Con mucha más facilidad de lo que predecían las encuestas, el expresidente Donald Trump ha ganado las elecciones. Se trata, por supuesto, de una decisión del pueblo norteamericano que debemos respetar. En todo ser humano hay muchas facetas, y es probable que sus muchos votantes –en esta ocasión, también se ha llevado de calle el voto popular– hayan identificado en él al político próximo a sus problemas, y no a la persona voluble y acosada por la justicia que solemos ver desde el otro lado del Atlántico. Después de todo, quienes le han votado no estaban tratando de elegir al preceptor de sus hijos, sino al presidente de su nación. Un trabajo difícil, en el que fracasó Jimmy Carter –un marino como el autor de estas líneas– a pesar de su reconocida integridad personal y dejó buen recuerdo Bill Clinton pese a su cuestionable moralidad.
En las capitales de todo el mundo –y en muchos de los humildes hogares donde se ve con preocupación la marcha del planeta– surgen irreprimibles las preguntas. ¿Qué va a pasar ahora? ¿Cómo nos va a afectar?

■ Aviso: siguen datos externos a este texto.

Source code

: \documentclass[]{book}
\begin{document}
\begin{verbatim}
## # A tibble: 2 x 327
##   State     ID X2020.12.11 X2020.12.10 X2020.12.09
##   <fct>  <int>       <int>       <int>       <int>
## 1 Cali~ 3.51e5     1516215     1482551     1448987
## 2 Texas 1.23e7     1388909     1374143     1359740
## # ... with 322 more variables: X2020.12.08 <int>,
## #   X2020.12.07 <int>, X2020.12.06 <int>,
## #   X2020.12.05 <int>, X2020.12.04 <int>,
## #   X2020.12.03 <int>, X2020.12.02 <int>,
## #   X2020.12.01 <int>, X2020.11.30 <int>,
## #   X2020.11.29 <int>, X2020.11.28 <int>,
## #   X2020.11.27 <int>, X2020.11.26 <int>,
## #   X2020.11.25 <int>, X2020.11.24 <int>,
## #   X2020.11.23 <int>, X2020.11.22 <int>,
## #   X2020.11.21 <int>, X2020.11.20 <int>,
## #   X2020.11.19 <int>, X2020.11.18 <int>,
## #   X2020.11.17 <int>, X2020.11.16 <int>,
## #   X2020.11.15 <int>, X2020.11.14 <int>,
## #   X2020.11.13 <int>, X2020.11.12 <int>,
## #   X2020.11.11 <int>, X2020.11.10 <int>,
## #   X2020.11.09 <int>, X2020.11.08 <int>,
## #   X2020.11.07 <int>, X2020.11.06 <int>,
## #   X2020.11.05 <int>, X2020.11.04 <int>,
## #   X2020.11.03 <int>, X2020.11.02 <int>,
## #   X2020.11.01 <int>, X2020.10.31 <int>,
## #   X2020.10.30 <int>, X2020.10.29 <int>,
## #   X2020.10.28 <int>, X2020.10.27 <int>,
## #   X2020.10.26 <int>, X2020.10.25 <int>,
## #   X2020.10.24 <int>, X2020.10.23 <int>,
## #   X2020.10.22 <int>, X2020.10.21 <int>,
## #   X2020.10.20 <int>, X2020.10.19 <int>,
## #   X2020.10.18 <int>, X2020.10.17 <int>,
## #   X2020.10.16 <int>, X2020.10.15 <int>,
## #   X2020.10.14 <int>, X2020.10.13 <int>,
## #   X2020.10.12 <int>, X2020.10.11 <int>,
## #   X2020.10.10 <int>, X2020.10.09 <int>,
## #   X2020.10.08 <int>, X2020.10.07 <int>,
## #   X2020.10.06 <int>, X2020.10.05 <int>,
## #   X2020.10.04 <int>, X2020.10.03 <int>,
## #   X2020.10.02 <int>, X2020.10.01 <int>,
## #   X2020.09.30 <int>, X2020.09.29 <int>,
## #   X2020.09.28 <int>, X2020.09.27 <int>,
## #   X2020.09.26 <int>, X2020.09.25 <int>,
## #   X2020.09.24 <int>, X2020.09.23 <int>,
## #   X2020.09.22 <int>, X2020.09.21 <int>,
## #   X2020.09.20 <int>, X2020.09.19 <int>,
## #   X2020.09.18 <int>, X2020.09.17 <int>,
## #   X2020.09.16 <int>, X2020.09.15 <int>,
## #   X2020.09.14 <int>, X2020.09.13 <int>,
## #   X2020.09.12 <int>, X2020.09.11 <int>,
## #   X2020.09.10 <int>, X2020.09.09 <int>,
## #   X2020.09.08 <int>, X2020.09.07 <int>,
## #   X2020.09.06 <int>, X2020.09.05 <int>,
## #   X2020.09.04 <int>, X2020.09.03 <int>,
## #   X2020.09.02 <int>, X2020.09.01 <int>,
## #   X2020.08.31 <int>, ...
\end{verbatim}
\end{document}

Si en lugar de una inexistente bola de cristal que nos muestre el futuro recurrimos a la historia reciente –advertencia de lo porvenir, decía Cervantes– podemos predecir que viviremos unos años de diplomacia áspera, dominada por la bronca y la descalificación personal. Veremos, además, cambios sustanciales en la política doméstica norteamericana y en las relaciones económicas con Europa y el mundo.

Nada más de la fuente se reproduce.